> _Task goal_:
Repeat each record word for word. Leave nothing out.

++++ Supplied data

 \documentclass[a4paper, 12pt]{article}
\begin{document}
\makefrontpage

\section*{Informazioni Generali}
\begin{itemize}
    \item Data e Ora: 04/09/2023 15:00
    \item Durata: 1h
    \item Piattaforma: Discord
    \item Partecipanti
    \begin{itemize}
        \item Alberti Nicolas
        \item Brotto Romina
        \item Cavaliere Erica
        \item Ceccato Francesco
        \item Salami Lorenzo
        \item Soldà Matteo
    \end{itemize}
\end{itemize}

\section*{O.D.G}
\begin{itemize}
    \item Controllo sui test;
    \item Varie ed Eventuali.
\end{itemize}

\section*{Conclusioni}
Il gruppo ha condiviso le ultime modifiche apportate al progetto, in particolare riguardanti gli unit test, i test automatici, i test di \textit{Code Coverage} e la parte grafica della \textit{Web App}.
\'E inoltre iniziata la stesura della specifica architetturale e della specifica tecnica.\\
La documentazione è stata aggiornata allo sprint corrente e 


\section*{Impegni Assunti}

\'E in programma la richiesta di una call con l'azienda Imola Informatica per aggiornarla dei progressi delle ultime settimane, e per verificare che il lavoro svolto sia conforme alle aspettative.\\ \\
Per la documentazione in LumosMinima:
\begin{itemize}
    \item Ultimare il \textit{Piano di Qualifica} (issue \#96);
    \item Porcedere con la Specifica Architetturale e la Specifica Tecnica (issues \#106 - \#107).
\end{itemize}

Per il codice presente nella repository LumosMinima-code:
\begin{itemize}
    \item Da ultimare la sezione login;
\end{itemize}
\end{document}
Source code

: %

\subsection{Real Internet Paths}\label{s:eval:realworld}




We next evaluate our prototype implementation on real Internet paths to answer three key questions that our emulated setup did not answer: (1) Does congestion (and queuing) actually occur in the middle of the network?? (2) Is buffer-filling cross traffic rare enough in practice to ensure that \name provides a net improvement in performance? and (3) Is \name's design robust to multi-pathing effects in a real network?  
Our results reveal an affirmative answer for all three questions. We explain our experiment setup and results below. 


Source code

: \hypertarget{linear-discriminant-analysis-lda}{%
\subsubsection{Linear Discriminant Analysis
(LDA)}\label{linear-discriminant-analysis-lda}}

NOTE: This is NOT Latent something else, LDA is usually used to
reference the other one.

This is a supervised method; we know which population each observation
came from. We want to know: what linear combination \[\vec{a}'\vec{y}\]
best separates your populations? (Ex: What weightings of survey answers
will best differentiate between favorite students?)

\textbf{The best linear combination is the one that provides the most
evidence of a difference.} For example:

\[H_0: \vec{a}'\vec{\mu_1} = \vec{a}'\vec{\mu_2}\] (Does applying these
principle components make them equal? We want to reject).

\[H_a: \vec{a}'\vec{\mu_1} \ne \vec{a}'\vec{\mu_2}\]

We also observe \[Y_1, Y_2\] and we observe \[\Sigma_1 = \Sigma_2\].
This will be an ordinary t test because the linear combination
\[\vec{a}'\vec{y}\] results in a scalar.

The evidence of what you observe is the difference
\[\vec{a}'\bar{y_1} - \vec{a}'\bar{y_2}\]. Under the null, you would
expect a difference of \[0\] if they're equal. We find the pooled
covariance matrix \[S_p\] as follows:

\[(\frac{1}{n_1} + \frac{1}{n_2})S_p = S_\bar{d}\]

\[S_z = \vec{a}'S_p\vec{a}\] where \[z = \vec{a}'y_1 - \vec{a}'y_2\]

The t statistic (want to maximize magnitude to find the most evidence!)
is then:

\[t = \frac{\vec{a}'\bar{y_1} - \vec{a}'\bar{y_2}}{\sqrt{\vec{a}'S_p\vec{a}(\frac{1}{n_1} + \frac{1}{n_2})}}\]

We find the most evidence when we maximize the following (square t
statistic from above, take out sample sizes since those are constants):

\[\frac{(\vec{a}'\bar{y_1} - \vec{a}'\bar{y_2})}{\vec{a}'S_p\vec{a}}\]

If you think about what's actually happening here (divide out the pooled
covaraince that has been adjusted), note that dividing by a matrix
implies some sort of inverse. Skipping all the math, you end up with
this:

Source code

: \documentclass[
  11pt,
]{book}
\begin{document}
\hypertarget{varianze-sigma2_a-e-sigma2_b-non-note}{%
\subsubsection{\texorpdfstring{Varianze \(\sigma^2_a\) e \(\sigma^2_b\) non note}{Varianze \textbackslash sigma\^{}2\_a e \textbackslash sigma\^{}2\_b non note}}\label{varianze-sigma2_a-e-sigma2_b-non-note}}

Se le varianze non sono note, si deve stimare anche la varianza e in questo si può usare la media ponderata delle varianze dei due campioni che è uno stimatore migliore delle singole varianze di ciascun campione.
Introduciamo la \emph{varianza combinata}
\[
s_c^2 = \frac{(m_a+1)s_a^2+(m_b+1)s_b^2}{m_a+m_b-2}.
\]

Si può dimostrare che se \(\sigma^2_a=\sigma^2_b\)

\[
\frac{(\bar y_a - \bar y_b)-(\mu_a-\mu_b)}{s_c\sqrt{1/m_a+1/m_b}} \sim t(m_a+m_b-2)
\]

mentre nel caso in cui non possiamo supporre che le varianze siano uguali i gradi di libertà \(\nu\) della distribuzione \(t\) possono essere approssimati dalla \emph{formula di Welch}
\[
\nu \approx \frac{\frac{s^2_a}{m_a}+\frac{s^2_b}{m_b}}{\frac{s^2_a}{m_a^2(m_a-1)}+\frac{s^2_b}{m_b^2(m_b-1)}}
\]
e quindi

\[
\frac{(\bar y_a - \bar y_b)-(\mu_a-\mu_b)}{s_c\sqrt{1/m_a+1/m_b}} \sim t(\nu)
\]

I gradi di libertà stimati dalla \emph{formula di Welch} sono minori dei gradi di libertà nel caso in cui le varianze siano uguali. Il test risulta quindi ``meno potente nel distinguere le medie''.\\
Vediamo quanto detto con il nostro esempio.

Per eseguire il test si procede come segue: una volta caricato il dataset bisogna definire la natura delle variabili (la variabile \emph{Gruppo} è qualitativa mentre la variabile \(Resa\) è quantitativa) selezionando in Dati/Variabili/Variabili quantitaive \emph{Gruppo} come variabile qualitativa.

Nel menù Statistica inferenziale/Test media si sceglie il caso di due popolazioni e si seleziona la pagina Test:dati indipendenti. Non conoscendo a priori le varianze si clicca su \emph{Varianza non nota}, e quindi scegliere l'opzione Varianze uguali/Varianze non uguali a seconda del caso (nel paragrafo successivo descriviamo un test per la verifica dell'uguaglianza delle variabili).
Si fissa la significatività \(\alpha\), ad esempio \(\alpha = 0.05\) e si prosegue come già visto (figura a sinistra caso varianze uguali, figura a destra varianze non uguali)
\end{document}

++++++++

> _Solution to this problem_:
 \documentclass[a4paper, 12pt]{article}
\begin{document}
\makefrontpage

\section*{Informazioni Generali}
\begin{itemize}
    \item Data e Ora: 04/09/2023 15:00
    \item Durata: 1h
    \item Piattaforma: Discord
    \item Partecipanti
    \begin{itemize}
        \item Alberti Nicolas
        \item Brotto Romina
        \item Cavaliere Erica
        \item Ceccato Francesco
        \item Salami Lorenzo
        \item Soldà Matteo
    \end{itemize}
\end{itemize}

\section*{O.D.G}
\begin{itemize}
    \item Controllo sui test;
    \item Varie ed Eventuali.
\end{itemize}

\section*{Conclusioni}
Il gruppo ha condiviso le ultime modifiche apportate al progetto, in particolare riguardanti gli unit test, i test automatici, i test di \textit{Code Coverage} e la parte grafica della \textit{Web App}.
\'E inoltre iniziata la stesura della specifica architetturale e della specifica tecnica.\\
La documentazione è stata aggiornata allo sprint corrente e 


\section*{Impegni Assunti}

\'E in programma la richiesta di una call con l'azienda Imola Informatica per aggiornarla dei progressi delle ultime settimane, e per verificare che il lavoro svolto sia conforme alle aspettative.\\ \\
Per la documentazione in LumosMinima:
\begin{itemize}
    \item Ultimare il \textit{Piano di Qualifica} (issue \#96);
    \item Porcedere con la Specifica Architetturale e la Specifica Tecnica (issues \#106 - \#107).
\end{itemize}

Per il codice presente nella repository LumosMinima-code:
\begin{itemize}
    \item Da ultimare la sezione login;
\end{itemize}
\end{document}
Source code

: %

\subsection{Real Internet Paths}\label{s:eval:realworld}




We next evaluate our prototype implementation on real Internet paths to answer three key questions that our emulated setup did not answer: (1) Does congestion (and queuing) actually occur in the middle of the network?? (2) Is buffer-filling cross traffic rare enough in practice to ensure that \name provides a net improvement in performance? and (3) Is \name's design robust to multi-pathing effects in a real network?  
Our results reveal an affirmative answer for all three questions. We explain our experiment setup and results below. 


Source code

: \hypertarget{linear-discriminant-analysis-lda}{%
\subsubsection{Linear Discriminant Analysis
(LDA)}\label{linear-discriminant-analysis-lda}}

NOTE: This is NOT Latent something else, LDA is usually used to
reference the other one.

This is a supervised method; we know which population each observation
came from. We want to know: what linear combination \[\vec{a}'\vec{y}\]
best separates your populations? (Ex: What weightings of survey answers
will best differentiate between favorite students?)

\textbf{The best linear combination is the one that provides the most
evidence of a difference.} For example:

\[H_0: \vec{a}'\vec{\mu_1} = \vec{a}'\vec{\mu_2}\] (Does applying these
principle components make them equal? We want to reject).

\[H_a: \vec{a}'\vec{\mu_1} \ne \vec{a}'\vec{\mu_2}\]

We also observe \[Y_1, Y_2\] and we observe \[\Sigma_1 = \Sigma_2\].
This will be an ordinary t test because the linear combination
\[\vec{a}'\vec{y}\] results in a scalar.

The evidence of what you observe is the difference
\[\vec{a}'\bar{y_1} - \vec{a}'\bar{y_2}\]. Under the null, you would
expect a difference of \[0\] if they're equal. We find the pooled
covariance matrix \[S_p\] as follows:

\[(\frac{1}{n_1} + \frac{1}{n_2})S_p = S_\bar{d}\]

\[S_z = \vec{a}'S_p\vec{a}\] where \[z = \vec{a}'y_1 - \vec{a}'y_2\]

The t statistic (want to maximize magnitude to find the most evidence!)
is then:

\[t = \frac{\vec{a}'\bar{y_1} - \vec{a}'\bar{y_2}}{\sqrt{\vec{a}'S_p\vec{a}(\frac{1}{n_1} + \frac{1}{n_2})}}\]

We find the most evidence when we maximize the following (square t
statistic from above, take out sample sizes since those are constants):

\[\frac{(\vec{a}'\bar{y_1} - \vec{a}'\bar{y_2})}{\vec{a}'S_p\vec{a}}\]

If you think about what's actually happening here (divide out the pooled
covaraince that has been adjusted), note that dividing by a matrix
implies some sort of inverse. Skipping all the math, you end up with
this:

Source code

: \documentclass[
  11pt,
]{book}
\begin{document}
\hypertarget{varianze-sigma2_a-e-sigma2_b-non-note}{%
\subsubsection{\texorpdfstring{Varianze \(\sigma^2_a\) e \(\sigma^2_b\) non note}{Varianze \textbackslash sigma\^{}2\_a e \textbackslash sigma\^{}2\_b non note}}\label{varianze-sigma2_a-e-sigma2_b-non-note}}

Se le varianze non sono note, si deve stimare anche la varianza e in questo si può usare la media ponderata delle varianze dei due campioni che è uno stimatore migliore delle singole varianze di ciascun campione.
Introduciamo la \emph{varianza combinata}
\[
s_c^2 = \frac{(m_a+1)s_a^2+(m_b+1)s_b^2}{m_a+m_b-2}.
\]

Si può dimostrare che se \(\sigma^2_a=\sigma^2_b\)

\[
\frac{(\bar y_a - \bar y_b)-(\mu_a-\mu_b)}{s_c\sqrt{1/m_a+1/m_b}} \sim t(m_a+m_b-2)
\]

mentre nel caso in cui non possiamo supporre che le varianze siano uguali i gradi di libertà \(\nu\) della distribuzione \(t\) possono essere approssimati dalla \emph{formula di Welch}
\[
\nu \approx \frac{\frac{s^2_a}{m_a}+\frac{s^2_b}{m_b}}{\frac{s^2_a}{m_a^2(m_a-1)}+\frac{s^2_b}{m_b^2(m_b-1)}}
\]
e quindi

\[
\frac{(\bar y_a - \bar y_b)-(\mu_a-\mu_b)}{s_c\sqrt{1/m_a+1/m_b}} \sim t(\nu)
\]

I gradi di libertà stimati dalla \emph{formula di Welch} sono minori dei gradi di libertà nel caso in cui le varianze siano uguali. Il test risulta quindi ``meno potente nel distinguere le medie''.\\
Vediamo quanto detto con il nostro esempio.

Per eseguire il test si procede come segue: una volta caricato il dataset bisogna definire la natura delle variabili (la variabile \emph{Gruppo} è qualitativa mentre la variabile \(Resa\) è quantitativa) selezionando in Dati/Variabili/Variabili quantitaive \emph{Gruppo} come variabile qualitativa.

Nel menù Statistica inferenziale/Test media si sceglie il caso di due popolazioni e si seleziona la pagina Test:dati indipendenti. Non conoscendo a priori le varianze si clicca su \emph{Varianza non nota}, e quindi scegliere l'opzione Varianze uguali/Varianze non uguali a seconda del caso (nel paragrafo successivo descriviamo un test per la verifica dell'uguaglianza delle variabili).
Si fissa la significatività \(\alpha\), ad esempio \(\alpha = 0.05\) e si prosegue come già visto (figura a sinistra caso varianze uguali, figura a destra varianze non uguali)
\end{document}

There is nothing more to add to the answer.